I have a simple LED blinky-toy that's controlled by an ATtiny85. It operates just fine off of two AA batteries. I've recently hooked it up to a 7V solar cell, and the circuit behaves normally with the cell in broad daylight... however I've noticed that in the morning when the sky is gradually getting brighter, and the solar cell gradually produces more voltage, there's a threshold where there's barely enough power to light the LEDs but not enough voltage for the ATtiny to behave correctly (the blinking pattern I programmed isn't being executed probably because I'm under-powering the MCU). I bootloaded the ATtiny85 at 8MHZ with BOD disabled.

I'm curious if there's a circuit I can insert between the solar panel and the blinky toy that behaves as a voltage switch, such that the board will only turn on when the panels are producing 3.3V or more. I'd prefer something I can build myself.

I attempted to follow the instructions at the link below but couldn't get it to work... wondering if anyone has a simpler solution. I can think of a lot of applications for a voltage-threshold switch.

Thanks,
Tom

A transistor with a suitable biasing setup would do the trick wouldn't it? Pick a couple of resistors for a voltage divider that will turn the transistor on when the voltage is high enough for your load to operate correctly.

I like the idea - I'm not super familiar working with transistors. Would the voltage divider be on the base side? I'm trying to picture what the schematic would look like.

How is it that the LEDs light at all if there’s not enough power for the ATtiny to run your program? The LEDs probably draw much more current than the ATtiny. Maybe in weak sunlight, the sketch starts running, switching on the LEDs, then the current drawn by the LEDs drags the panel’s voltage down to the point where the ATtiny program freezes.
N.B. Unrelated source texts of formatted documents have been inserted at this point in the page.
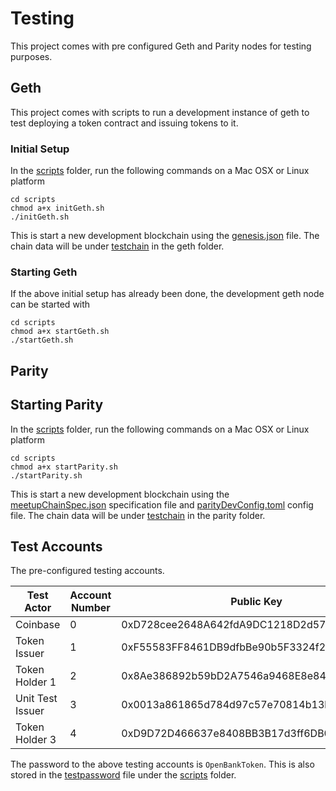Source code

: # Testing
This project comes with pre configured Geth and Parity nodes for testing purposes.

## Geth
This project comes with scripts to run a development instance of geth to test deploying a token contract and issuing tokens to it.

### Initial Setup
In the [scripts](./scripts) folder, run the following commands on a Mac OSX or Linux platform
```
cd scripts
chmod a+x initGeth.sh
./initGeth.sh
```

This is start a new development blockchain using the [genesis.json](./scripts/genesis.json) file. The chain data will be under [testchain](./testchain) in the geth folder.

### Starting Geth
If the above initial setup has already been done, the development geth node can be started with
```
cd scripts
chmod a+x startGeth.sh
./startGeth.sh
```

## Parity

## Starting Parity
In the [scripts](./scripts) folder, run the following commands on a Mac OSX or Linux platform
```
cd scripts
chmod a+x startParity.sh
./startParity.sh
```

This is start a new development blockchain using the [meetupChainSpec.json](./scripts/meetupChainSpec.json) specification file and [parityDevConfig.toml](./scripts/parityDevConfig.toml) config file. The chain data will be under [testchain](./testchain) in the parity folder.

## Test Accounts
The pre-configured testing accounts.

| Test Actor | Account Number | Public Key | Private Key | Key File |
| --- | --- | --- |  --- | --- |
| Coinbase | 0 | 0xD728cee2648A642fdA9DC1218D2d5746848400Ba | bb7dae2fd6c1023a1d108b91e8b4069c767902e5ecceb020f190bb3cb438f947 | [file](./testchain/keystore/UTC--2017-10-08T13-27-47.615766567Z--d728cee2648a642fda9dc1218d2d5746848400ba) |
| Token Issuer | 1 | 0xF55583FF8461DB9dfbBe90b5F3324f2A290c3356 | fa643e0ded9fd96209545b6cc9230376627012d8fb01cfa8d338b8a3aa4aeaaf | [file](./testchain/keystore/UTC--2017-10-08T13-30-44.023970086Z--f55583ff8461db9dfbbe90b5f3324f2a290c3356) |
| Token Holder 1 | 2 | 0x8Ae386892b59bD2A7546a9468E8e847D61955991 | 26a1887e3a3ee4e632394256f4da44a2d364db682398fc2c3f8176ef2dacebda | [file](./testchain/keystore/UTC--2017-10-08T13-31-20.622920884Z--8ae386892b59bd2a7546a9468e8e847d61955991) |
| Unit Test Issuer | 3 | 0x0013a861865d784d97c57e70814b13ba94713d4e | 146b37e6a2eb2b3593bd5d5da7c71232fc9548a150cd2507d322f8e0c0cdd2f5 | [file](./testchain/keystore/UTC--2017-10-14T11-18-07.913804398Z--0013a861865d784d97c57e70814b13ba94713d4e) |
| Token Holder 3 | 4 | 0xD9D72D466637e8408BB3B17d3ff6DB02e8BeBf27 | 25f77bc6483be54b2efc748c511f3955534b4366563bfef7e8e4c8382a7ccd29 | [file](./testchain/keystore/UTC--2017-10-17T11-57-34.143684261Z--d9d72d466637e8408bb3b17d3ff6db02e8bebf27) |


The password to the above testing accounts is `OpenBankToken`. This is also stored in the [testpassword](./scripts/testpassword) file under the [scripts](./scripts) folder.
Also do you really need 8MHz for the sketch? 1MHz would draw less current, preventing the ATtiny from dragging down the panel’s voltage so much in weak sunlight.

You could try using one of the ATtiny’s pins as an analog input, comparing the panel voltage to its internal voltage reference. When there isn’t enough power, keep the LEDs off so the sketch can keep running. Of course, that would use a precious pin, but you could maximise the number of LEDs you can blink with Charlieplexing.

Paul

The attiny85 doesnt have a brown out reset?
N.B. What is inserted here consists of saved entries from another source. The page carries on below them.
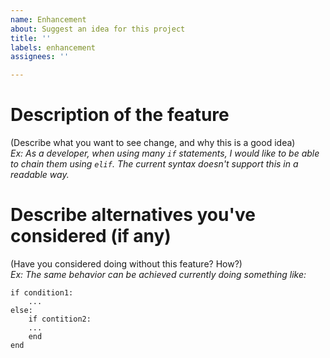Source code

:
 ```yaml
---
name: Enhancement
about: Suggest an idea for this project
title: ''
labels: enhancement
assignees: ''

---
```


# Description of the feature

(Describe what you want to see change, and why this is a good idea)  
*Ex: As a developer, when using many `if` statements, I would like to be able to chain them using `elif`. The current syntax doesn't support this in a readable way.*

# Describe alternatives you've considered (if any)

(Have you considered doing without this feature? How?)  
*Ex: The same behavior can be achieved currently doing something like:*
```
if condition1:
    ...
else:
    if contition2:
    ...
    end
end
```
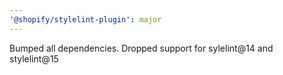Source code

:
 ```yaml
---
'@shopify/stylelint-plugin': major
---
```


Bumped all dependencies. Dropped support for sylelint@14 and stylelint@15
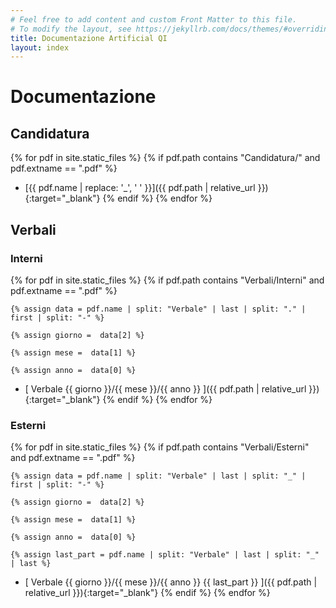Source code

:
 ```yaml
---
# Feel free to add content and custom Front Matter to this file.
# To modify the layout, see https://jekyllrb.com/docs/themes/#overriding-theme-defaults
title: Documentazione Artificial QI
layout: index
---
```


# Documentazione

## Candidatura
<!-- così vado a prendermi i file pdf in Candidatura -->
{% for pdf in site.static_files %}
{% if pdf.path contains "Candidatura/" and pdf.extname == ".pdf" %}
- [{{ pdf.name | replace: '_', ' ' }}]({{ pdf.path | relative_url }}){:target="_blank"}
{% endif %}
{% endfor %}

## Verbali

### Interni
<!--  così vado a prendermi i file pdf in Verbali/Interni -->

{% for pdf in site.static_files %}
{% if pdf.path contains "Verbali/Interni" and pdf.extname == ".pdf" %}

    {% assign data = pdf.name | split: "Verbale" | last | split: "." | first | split: "-" %}

    {% assign giorno =  data[2] %}

    {% assign mese =  data[1] %}

    {% assign anno =  data[0] %}

- [ Verbale {{ giorno }}/{{ mese }}/{{ anno }} ]({{ pdf.path | relative_url }}){:target="_blank"}
{% endif %}
{% endfor %}

### Esterni
<!--  così vado a prendermi i file pdf in Verbali/Esterni -->
{% for pdf in site.static_files %}
{% if pdf.path contains "Verbali/Esterni" and pdf.extname == ".pdf" %}

    {% assign data = pdf.name | split: "Verbale" | last | split: "_" | first | split: "-" %}

    {% assign giorno =  data[2] %}

    {% assign mese =  data[1] %}

    {% assign anno =  data[0] %}

    {% assign last_part = pdf.name | split: "Verbale" | last | split: "_" | last %}

- [ Verbale {{ giorno }}/{{ mese }}/{{ anno }} {{ last_part }} ]({{ pdf.path | relative_url }}){:target="_blank"}
{% endif %}
{% endfor %}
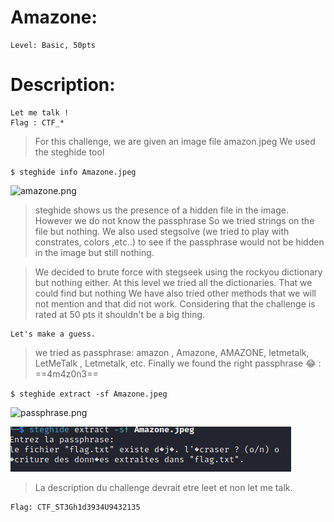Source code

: 

#  Amazone:
```
Level: Basic, 50pts 
```

# Description: 
```
Let me talk !
Flag : CTF_*
```

>For this challenge, we are given an image file amazon.jpeg 
We used the steghide tool 

`$ steghide info Amazone.jpeg`


![amazone.png](/Basic/File/amazone.png)


>steghide shows us the presence of a hidden file in the image. However we do not know the passphrase 
So we tried strings on the file but nothing. We also used stegsolve (we tried to play with constrates, colors ,etc..)  to see if the passphrase would not be hidden in the image but still nothing. 

>We decided to brute force with stegseek using the rockyou dictionary but nothing either. At this level we tried all the dictionaries. That we could find but nothing 
We have also tried other methods that we will not mention and that did not work. Considering that the challenge is rated at 50 pts it shouldn't be a big thing.

```
Let's make a guess.
``` 

>we tried as passphrase: amazon , Amazone, AMAZONE, letmetalk, LetMeTalk , Letmetalk, etc. Finally we found the right passphrase  :joy: : ==4m4z0n3==

`$ steghide extract -sf Amazone.jpeg`



![passphrase.png](/File/passphrase.png)

<img src="File/passphrase.png">


>La description du challenge devrait etre leet et non let me talk. 

```
Flag: CTF_ST3Gh1d3934U9432135
```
They make voltage detector ICs that look likea transistor, and turn on a pin when theor vc is above the internal threshold.
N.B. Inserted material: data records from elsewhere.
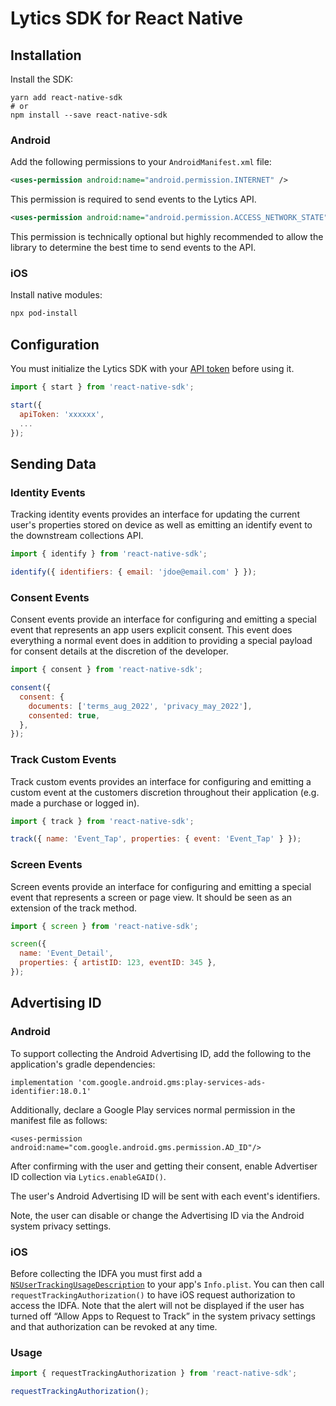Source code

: # Lytics SDK for React Native

## Installation

Install the SDK:

```
yarn add react-native-sdk
# or
npm install --save react-native-sdk
```

### Android

Add the following permissions to your `AndroidManifest.xml` file:

```xml
<uses-permission android:name="android.permission.INTERNET" />
```

This permission is required to send events to the Lytics API.

```xml
<uses-permission android:name="android.permission.ACCESS_NETWORK_STATE" />
```

This permission is technically optional but highly recommended to allow the library to determine the best time to send events to the API.

### iOS

Install native modules:

```sh
npx pod-install
```

## Configuration

You must initialize the Lytics SDK with your [API token](https://learn.lytics.com/documentation/product/features/account-management/managing-api-tokens) before using it.

```jsx
import { start } from 'react-native-sdk';

start({
  apiToken: 'xxxxxx',
  ...
});
```

## Sending Data

### Identity Events

Tracking identity events provides an interface for updating the current user's properties stored on device as well as emitting an identify event to the downstream collections API.

```jsx
import { identify } from 'react-native-sdk';

identify({ identifiers: { email: 'jdoe@email.com' } });
```

### Consent Events

Consent events provide an interface for configuring and emitting a special event that represents an app users explicit consent. This event does everything a normal event does in addition to providing a special payload for consent details at the discretion of the developer.

```jsx
import { consent } from 'react-native-sdk';

consent({
  consent: {
    documents: ['terms_aug_2022', 'privacy_may_2022'],
    consented: true,
  },
});
```

### Track Custom Events

Track custom events provides an interface for configuring and emitting a custom event at the customers discretion throughout their application (e.g. made a purchase or logged in).

```jsx
import { track } from 'react-native-sdk';

track({ name: 'Event_Tap', properties: { event: 'Event_Tap' } });
```

### Screen Events

Screen events provide an interface for configuring and emitting a special event that represents a screen or page view. It should be seen as an extension of the track method.

```jsx
import { screen } from 'react-native-sdk';

screen({
  name: 'Event_Detail',
  properties: { artistID: 123, eventID: 345 },
});
```

## Advertising ID

### Android

To support collecting the Android Advertising ID, add the following to the application's gradle dependencies:

`implementation 'com.google.android.gms:play-services-ads-identifier:18.0.1'`

Additionally, declare a Google Play services normal permission in the manifest file as follows:

`<uses-permission android:name="com.google.android.gms.permission.AD_ID"/>`

After confirming with the user and getting their consent, enable Advertiser ID collection via `Lytics.enableGAID()`.

The user's Android Advertising ID will be sent with each event's identifiers.

Note, the user can disable or change the Advertising ID via the Android system privacy settings.

### iOS

Before collecting the IDFA you must first add a [`NSUserTrackingUsageDescription`](https://developer.apple.com/documentation/bundleresources/information_property_list/nsusertrackingusagedescription) to your app's `Info.plist`. You can then call `requestTrackingAuthorization()` to have iOS request authorization to access the IDFA. Note that the alert will not be displayed if the user has turned off “Allow Apps to Request to Track” in the system privacy settings and that authorization can be revoked at any time.

### Usage

```jsx
import { requestTrackingAuthorization } from 'react-native-sdk';

requestTrackingAuthorization();
```
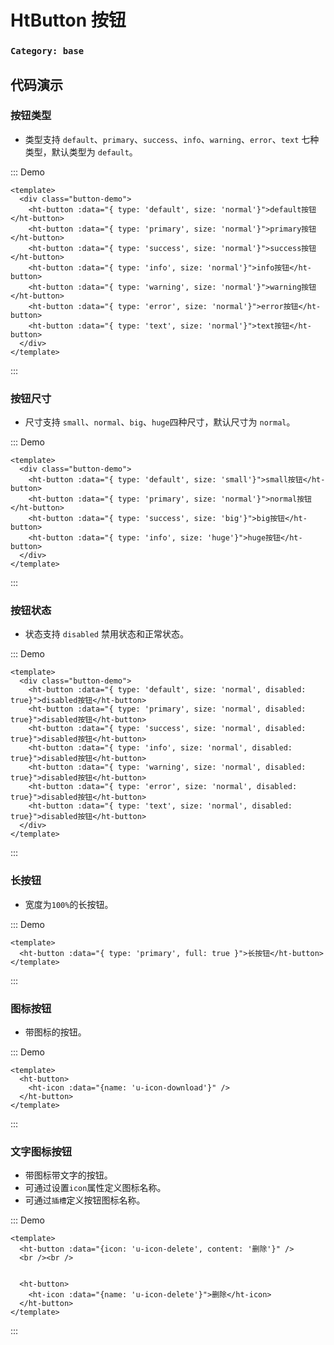 # HtButton 按钮

### `Category: base`

## 代码演示

### 按钮类型

- 类型支持 `default`、`primary`、`success`、`info`、`warning`、`error`、`text` 七种类型，默认类型为 `default`。


::: Demo
```vue demo
<template>
  <div class="button-demo">
    <ht-button :data="{ type: 'default', size: 'normal'}">default按钮</ht-button>
    <ht-button :data="{ type: 'primary', size: 'normal'}">primary按钮</ht-button>
    <ht-button :data="{ type: 'success', size: 'normal'}">success按钮</ht-button>
    <ht-button :data="{ type: 'info', size: 'normal'}">info按钮</ht-button>
    <ht-button :data="{ type: 'warning', size: 'normal'}">warning按钮</ht-button>
    <ht-button :data="{ type: 'error', size: 'normal'}">error按钮</ht-button>
    <ht-button :data="{ type: 'text', size: 'normal'}">text按钮</ht-button>
  </div>
</template>
```
:::


### 按钮尺寸

- 尺寸支持 `small`、`normal`、`big`、`huge`四种尺寸，默认尺寸为 `normal`。


::: Demo
```vue demo
<template>
  <div class="button-demo">
    <ht-button :data="{ type: 'default', size: 'small'}">small按钮</ht-button>
    <ht-button :data="{ type: 'primary', size: 'normal'}">normal按钮</ht-button>
    <ht-button :data="{ type: 'success', size: 'big'}">big按钮</ht-button>
    <ht-button :data="{ type: 'info', size: 'huge'}">huge按钮</ht-button>
  </div>
</template>
```
:::

### 按钮状态

- 状态支持 `disabled` 禁用状态和正常状态。


::: Demo
```vue demo
<template>
  <div class="button-demo">
    <ht-button :data="{ type: 'default', size: 'normal', disabled: true}">disabled按钮</ht-button>
    <ht-button :data="{ type: 'primary', size: 'normal', disabled: true}">disabled按钮</ht-button>
    <ht-button :data="{ type: 'success', size: 'normal', disabled: true}">disabled按钮</ht-button>
    <ht-button :data="{ type: 'info', size: 'normal', disabled: true}">disabled按钮</ht-button>
    <ht-button :data="{ type: 'warning', size: 'normal', disabled: true}">disabled按钮</ht-button>
    <ht-button :data="{ type: 'error', size: 'normal', disabled: true}">disabled按钮</ht-button>
    <ht-button :data="{ type: 'text', size: 'normal', disabled: true}">disabled按钮</ht-button>
  </div>
</template>
```
:::


### 长按钮

- 宽度为`100%`的长按钮。


::: Demo
```vue demo
<template>
  <ht-button :data="{ type: 'primary', full: true }">长按钮</ht-button>
</template>
```
:::


### 图标按钮

- 带图标的按钮。

::: Demo
```vue demo
<template>
  <ht-button>
    <ht-icon :data="{name: 'u-icon-download'}" />
  </ht-button>
</template>
```
:::


### 文字图标按钮

- 带图标带文字的按钮。
- 可通过设置`icon`属性定义图标名称。
- 可通过`插槽`定义按钮图标名称。

::: Demo
```vue demo
<template>
  <ht-button :data="{icon: 'u-icon-delete', content: '删除'}" />
  <br /><br />


  <ht-button>
    <ht-icon :data="{name: 'u-icon-delete'}">删除</ht-icon>
  </ht-button>
</template>
```
:::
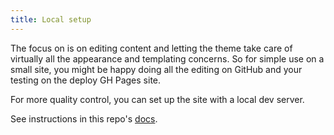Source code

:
 ```yaml
---
title: Local setup
---
```


The focus on is on editing content and letting the theme take care of virtually all the appearance and templating concerns. So for simple use on a small site, you might be happy doing all the editing on GitHub and your testing on the deploy GH Pages site.

For more quality control, you can set up the site with a local dev server.

See instructions in this repo's [docs](https://github.com/MichaelCurrin/jekyll-gh-actions-quickstart/tree/main/docs).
I run the chip at 8MHz because that's required by the DS18B20 temp sensor I'm also using.

The ATtiny85 does have BOD, but out of simplicity I usually use the boot loader (from the ATtiny core) that disables BOD. Now, if I can find the right code to set BOD to around 3V, that could do the trick. I'll take a look at the data sheet to see what that setting would look like.

Thanks,
Tom

The transistor is the way, instead of a voltage divider, a zener diode placed backwards on the base pin would keep the transistor off until the reverse breakdown voltage takes place switching your circuit on, a darlington transistor or possibly a schmitt trigger to keep a clean transition between off and on.

Its essential to have enough hysteresis on such a switch otherwise the load
causes the voltage to sag, switching the switch off, then the voltage recovers,
then the switch turns on, then the load causes the voltage to sag, ad infinitum.

Standard method is a low power comparator with a positive feedback resistor
to set the hysteresis, and its output driving a pMOS high-side switch directly.